Foto do escritor: Michele Costa Michele Costa

Coincidências existem e os números indicam as chances de algo acontecer, porém, a matemática não consegue explicar o motivo. Analisemos um caso em específico: entre os anos 1942 a 1993, o bioquímico Isaac Asimov publicou a série Fundação, descrevendo em detalhes a história de um futuro distante e de como o destino de seus habitantes é influenciado por uma instituição. Três décadas após a publicação, Dani Bessa - doutorando em química - desenvolveu Hiperdrama, um mundo que elabora universos paralelos e distantes, criando personagens únicos para falar sobre amor, insegurança e anseios. 

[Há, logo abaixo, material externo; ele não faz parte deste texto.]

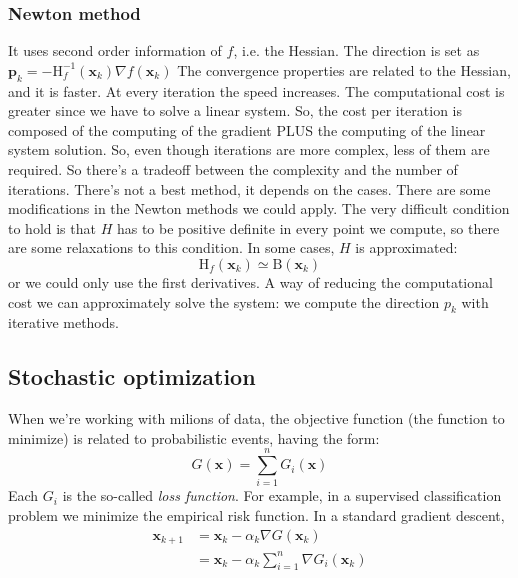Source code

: \documentclass[11pt]{article}
\begin{document}
\subsubsection{Newton method}
It uses second order information of $f$, i.e. the Hessian.
The direction is set as $\mathbf{p}_{k}=-\mathrm{H}_{f}^{-1}\left(\mathbf{x}_{k}\right) \nabla f\left(\mathbf{x}_{k}\right)$
The convergence properties are related to the Hessian, and it is faster. At every iteration the speed increases. The computational cost is greater since we have to solve a linear system.
So, the cost per iteration is composed of the computing of the gradient PLUS the computing of the linear system solution. So, even though iterations are more complex, less of them are required. So there's a tradeoff between the complexity and the number of iterations.
There's not a best method, it depends on the cases.
There are some modifications in the Newton methods we could apply. The very difficult condition to hold is that $H$ has to be positive definite in every point we compute, so there are some relaxations to this condition. In some cases, $H$ is approximated:
\begin{displaymath}
    \mathrm{H}_{f}\left(\mathbf{x}_{k}\right) \simeq \mathrm{B}\left(\mathbf{x}_{k}\right)
\end{displaymath}
or we could only use the first derivatives.
A way of reducing the computational cost we can approximately solve the system: we compute the direction $p_k$ with iterative methods.
\subsection{Stochastic optimization}
When we're working with milions of data, the objective function (the function to minimize) is related to probabilistic events, having the form:
\begin{displaymath}
    G(\mathbf{x})=\sum_{i=1}^{n} G_{i}(\mathbf{x})
\end{displaymath}
Each $G_i$ is the so-called \textit{loss function}. For example, in a supervised classification problem we minimize the empirical risk function. In a standard gradient descent,
\begin{displaymath}
\begin{aligned}
    \mathbf{x}_{k+1} &=\mathbf{x}_{k}-\alpha_{k} \nabla G\left(\mathbf{x}_{k}\right) \\
    &=\mathbf{x}_{k}-\alpha_{k} \sum_{i=1}^{n} \nabla G_{i}\left(\mathbf{x}_{k}\right)
    \end{aligned}
\end{displaymath}
\end{document}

Caso busque o significado da palavra, saiba que não encontrará: ela não existe. O título foi inspirado no termo hiperondas, presente no livro Fundação, de Asimov. Salvor Hardin, personagem da série, explica: “Transmissores de hiperondas são fáceis de lidar e eminentemente portáteis. Tampouco eu poderia ser detectado de maneira real.” Seguindo a linha do transmissor, Hiperdrama transporta o ouvinte para um teatro, em outra realidade. 


Caminhando por músicas que evocam um amor que existiu e já não está, ou, em delírio, nunca esteve, até composições energéticas que misturam ficção científica e libertação pessoal e emocional, Hiperdrama mescla elementos que despontam do atual indie pop brasileiro, referências oitentistas, com a literatura sci-fi e o cotidiano de um eu-lírico amorosamente desiludido, tudo isso numa proposta intencionalmente dramática. “Sinto que minhas intenções com esse trabalho traduzem, com muita honestidade, uma proposta nova de criação sonora. Partir da cultura sci-fi já me soa uma ousadia em si nesse sentido também”, reflete Dani. 


Após fechar um ciclo em Despedidas (2022), Dani Bessa está pronto para viver no presente - sem revisitar o passado e não se preocupar com o futuro - acompanhado de sua guitarra.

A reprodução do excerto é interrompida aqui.